(Dataset entries)
=== Section Start ===
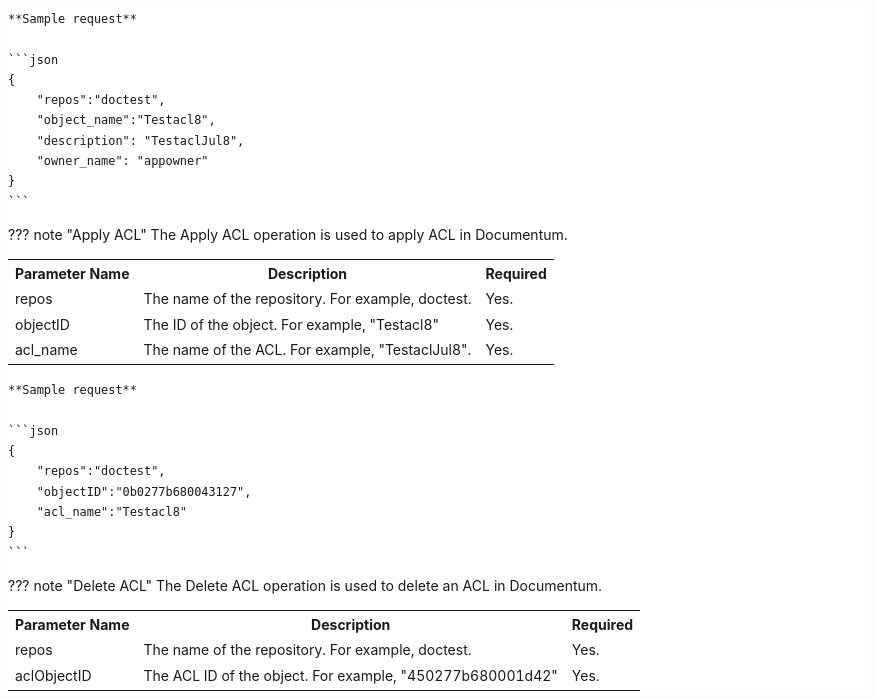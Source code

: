     **Sample request**
    
    ```json
    {
        "repos":"doctest",
        "object_name":"Testacl8",
        "description": "TestaclJul8",
        "owner_name": "appowner"
    }
    ```

??? note "Apply ACL"
    The Apply ACL operation is used to apply ACL in Documentum.
    <table>
        <tr>
            <th>Parameter Name</th>
            <th>Description</th>
            <th>Required</th>
        </tr>
        <tr>
            <td>repos</td>
            <td>The name of the repository. For example, doctest.</td>
            <td>Yes.</td>
        </tr>
        <tr>
            <td>objectID</td>
            <td>The ID of the object. For example, "Testacl8"</td>
            <td>Yes.</td>
        </tr>
        <tr>
            <td>acl_name</td>
            <td>The name of the ACL. For example, "TestaclJul8".</td>
            <td>Yes.</td>
        </tr>
    </table>

    **Sample request**
    
    ```json
    {
        "repos":"doctest",
        "objectID":"0b0277b680043127",
        "acl_name":"Testacl8"
    }
    ```

??? note "Delete ACL"
    The Delete ACL operation is used to delete an ACL in Documentum.
    <table>
        <tr>
            <th>Parameter Name</th>
            <th>Description</th>
            <th>Required</th>
        </tr>
        <tr>
            <td>repos</td>
            <td>The name of the repository. For example, doctest.</td>
            <td>Yes.</td>
        </tr>
        <tr>
            <td>aclObjectID</td>
            <td>The ACL ID of the object. For example, "450277b680001d42"</td>
            <td>Yes.</td>
        </tr>
    </table>

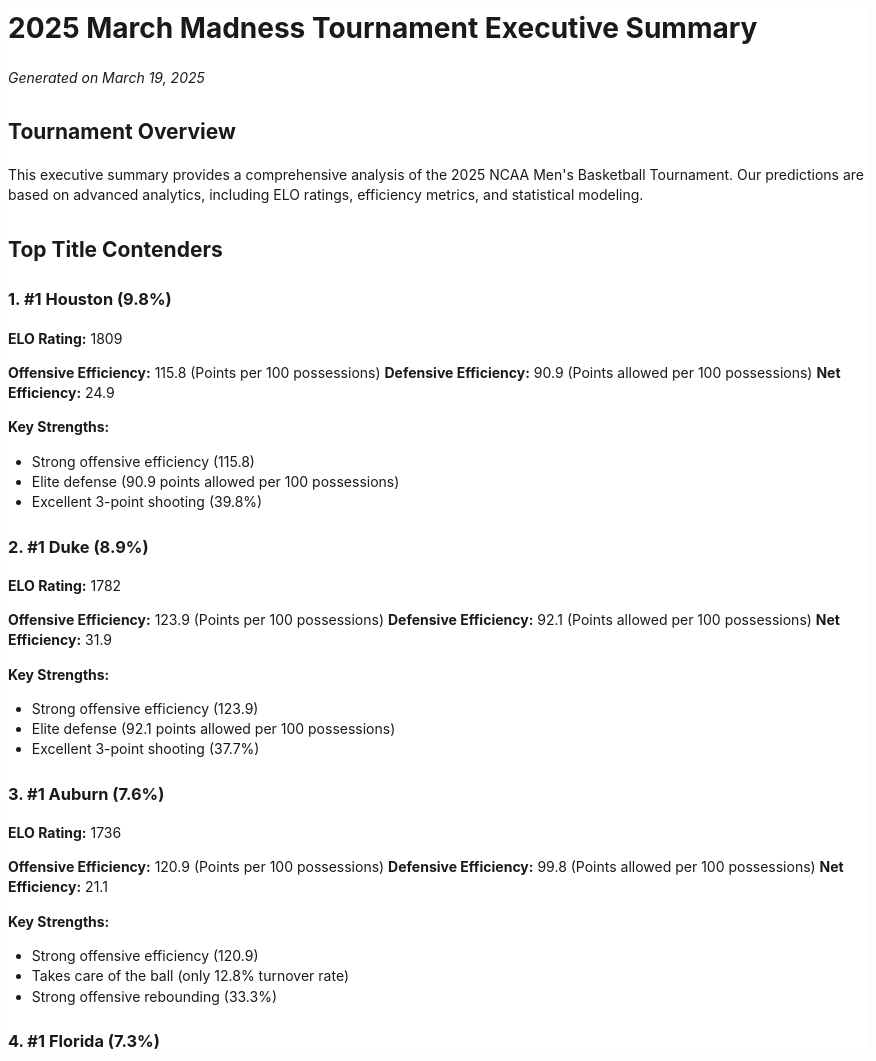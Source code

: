 # 2025 March Madness Tournament Executive Summary

*Generated on March 19, 2025*

## Tournament Overview

This executive summary provides a comprehensive analysis of the 2025 NCAA Men's Basketball Tournament. Our predictions are based on advanced analytics, including ELO ratings, efficiency metrics, and statistical modeling.

## Top Title Contenders

### 1. #1 Houston (9.8%)

**ELO Rating:** 1809

**Offensive Efficiency:** 115.8 (Points per 100 possessions)
**Defensive Efficiency:** 90.9 (Points allowed per 100 possessions)
**Net Efficiency:** 24.9

**Key Strengths:**
* Strong offensive efficiency (115.8)
* Elite defense (90.9 points allowed per 100 possessions)
* Excellent 3-point shooting (39.8%)

### 2. #1 Duke (8.9%)

**ELO Rating:** 1782

**Offensive Efficiency:** 123.9 (Points per 100 possessions)
**Defensive Efficiency:** 92.1 (Points allowed per 100 possessions)
**Net Efficiency:** 31.9

**Key Strengths:**
* Strong offensive efficiency (123.9)
* Elite defense (92.1 points allowed per 100 possessions)
* Excellent 3-point shooting (37.7%)

### 3. #1 Auburn (7.6%)

**ELO Rating:** 1736

**Offensive Efficiency:** 120.9 (Points per 100 possessions)
**Defensive Efficiency:** 99.8 (Points allowed per 100 possessions)
**Net Efficiency:** 21.1

**Key Strengths:**
* Strong offensive efficiency (120.9)
* Takes care of the ball (only 12.8% turnover rate)
* Strong offensive rebounding (33.3%)

### 4. #1 Florida (7.3%)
=== Section End ===
**What the task asks:** Locate the word "allowed" in the data above. Copy every line carrying it.

**Reply:**
**Defensive Efficiency:** 90.9 (Points allowed per 100 possessions)
* Elite defense (90.9 points allowed per 100 possessions)
**Defensive Efficiency:** 92.1 (Points allowed per 100 possessions)
* Elite defense (92.1 points allowed per 100 possessions)
**Defensive Efficiency:** 99.8 (Points allowed per 100 possessions)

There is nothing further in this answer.